"Diversity with Racism: Los Angeles History from Above and Below"


 Humanities Center     Feb 16 2016 | 9:00 AM - 11:00 AM HG 1341

Critical Visual Geographies Collective presents a workshop by Scott Kurashige

Historians will likely look back at the Obama Era as a paradoxical period in which the embrace of “diversity” reached unprecedented heights at the same time that racial oppression intensified and neoliberal restructuring widened class inequality. This development, however, must be seen as a historical process rather then epiphenomenon. Since World War II, Los Angeles has been at the forefront of thrusting the issue of racial-ethnic diversity into U.S. politics and public discourse, while exposing new contradictions in the process.

By tracing how the self-identified “white city” transformed itself into a “world city,” this workshop will use LA as a case study for understanding shifting paradigms of diversity from segregation to integration to multiculturalism. We will discuss how varying strategies for managing diversity have been linked to elite models of capitalist accumulation and top-down rule, while generating resistance, movement building, and polycultural community building among the grassroots.

Although our discussion will center on race, class, social movements, and urban space in 20th Century
LA historiography, there will be many opportunities for those studying related issues in other places or
time periods to connect to the conversation.

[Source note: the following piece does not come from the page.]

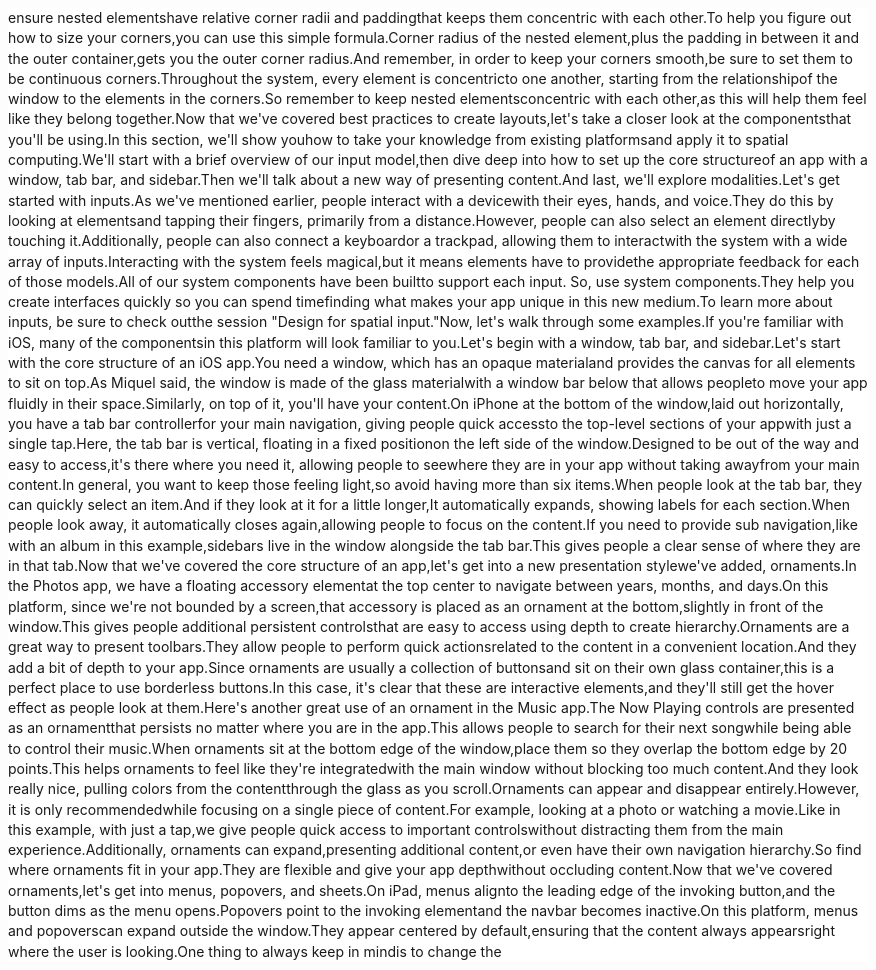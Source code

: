 ensure nested elementshave relative corner radii and paddingthat keeps them concentric with each other.To help you figure out how to size your corners,you can use this simple formula.Corner radius of the nested element,plus the padding in between it and the outer container,gets you the outer corner radius.And remember, in order to keep your corners smooth,be sure to set them to be continuous corners.Throughout the system, every element is concentricto one another, starting from the relationshipof the window to the elements in the corners.So remember to keep nested elementsconcentric with each other,as this will help them feel like they belong together.Now that we've covered best practices to create layouts,let's take a closer look at the componentsthat you'll be using.In this section, we'll show youhow to take your knowledge from existing platformsand apply it to spatial computing.We'll start with a brief overview of our input model,then dive deep into how to set up the core structureof an app with a window, tab bar, and sidebar.Then we'll talk about a new way of presenting content.And last, we'll explore modalities.Let's get started with inputs.As we've mentioned earlier, people interact with a devicewith their eyes, hands, and voice.They do this by looking at elementsand tapping their fingers, primarily from a distance.However, people can also select an element directlyby touching it.Additionally, people can also connect a keyboardor a trackpad, allowing them to interactwith the system with a wide array of inputs.Interacting with the system feels magical,but it means elements have to providethe appropriate feedback for each of those models.All of our system components have been builtto support each input. So, use system components.They help you create interfaces quickly so you can spend timefinding what makes your app unique in this new medium.To learn more about inputs, be sure to check outthe session "Design for spatial input."Now, let's walk through some examples.If you're familiar with iOS, many of the componentsin this platform will look familiar to you.Let's begin with a window, tab bar, and sidebar.Let's start with the core structure of an iOS app.You need a window, which has an opaque materialand provides the canvas for all elements to sit on top.As Miquel said, the window is made of the glass materialwith a window bar below that allows peopleto move your app fluidly in their space.Similarly, on top of it, you'll have your content.On iPhone at the bottom of the window,laid out horizontally, you have a tab bar controllerfor your main navigation, giving people quick accessto the top-level sections of your appwith just a single tap.Here, the tab bar is vertical, floating in a fixed positionon the left side of the window.Designed to be out of the way and easy to access,it's there where you need it, allowing people to seewhere they are in your app without taking awayfrom your main content.In general, you want to keep those feeling light,so avoid having more than six items.When people look at the tab bar, they can quickly select an item.And if they look at it for a little longer,It automatically expands, showing labels for each section.When people look away, it automatically closes again,allowing people to focus on the content.If you need to provide sub navigation,like with an album in this example,sidebars live in the window alongside the tab bar.This gives people a clear sense of where they are in that tab.Now that we've covered the core structure of an app,let's get into a new presentation stylewe've added, ornaments.In the Photos app, we have a floating accessory elementat the top center to navigate between years, months, and days.On this platform, since we're not bounded by a screen,that accessory is placed as an ornament at the bottom,slightly in front of the window.This gives people additional persistent controlsthat are easy to access using depth to create hierarchy.Ornaments are a great way to present toolbars.They allow people to perform quick actionsrelated to the content in a convenient location.And they add a bit of depth to your app.Since ornaments are usually a collection of buttonsand sit on their own glass container,this is a perfect place to use borderless buttons.In this case, it's clear that these are interactive elements,and they'll still get the hover effect as people look at them.Here's another great use of an ornament in the Music app.The Now Playing controls are presented as an ornamentthat persists no matter where you are in the app.This allows people to search for their next songwhile being able to control their music.When ornaments sit at the bottom edge of the window,place them so they overlap the bottom edge by 20 points.This helps ornaments to feel like they're integratedwith the main window without blocking too much content.And they look really nice, pulling colors from the contentthrough the glass as you scroll.Ornaments can appear and disappear entirely.However, it is only recommendedwhile focusing on a single piece of content.For example, looking at a photo or watching a movie.Like in this example, with just a tap,we give people quick access to important controlswithout distracting them from the main experience.Additionally, ornaments can expand,presenting additional content,or even have their own navigation hierarchy.So find where ornaments fit in your app.They are flexible and give your app depthwithout occluding content.Now that we've covered ornaments,let's get into menus, popovers, and sheets.On iPad, menus alignto the leading edge of the invoking button,and the button dims as the menu opens.Popovers point to the invoking elementand the navbar becomes inactive.On this platform, menus and popoverscan expand outside the window.They appear centered by default,ensuring that the content always appearsright where the user is looking.One thing to always keep in mindis to change the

Scott Kurashige is a professor in the School of Interdisciplinary Arts and Sciences and Senior Advisor for Faculty Diversity and Initiatives at the University of Washington Bothell. He is the author of The Shifting Grounds of Race: Black and Japanese Americans in the Making of Multiethnic Los Angeles (Princeton University Press, 2008) and co-author with Grace Lee Boggs of The Next American Revolution: Sustainable Activism for the Twenty-First Century (University of California Press, 2011). He received his PhD from the University of California, Los Angeles and has been a fellow at Harvard University and the Smithsonian Institution.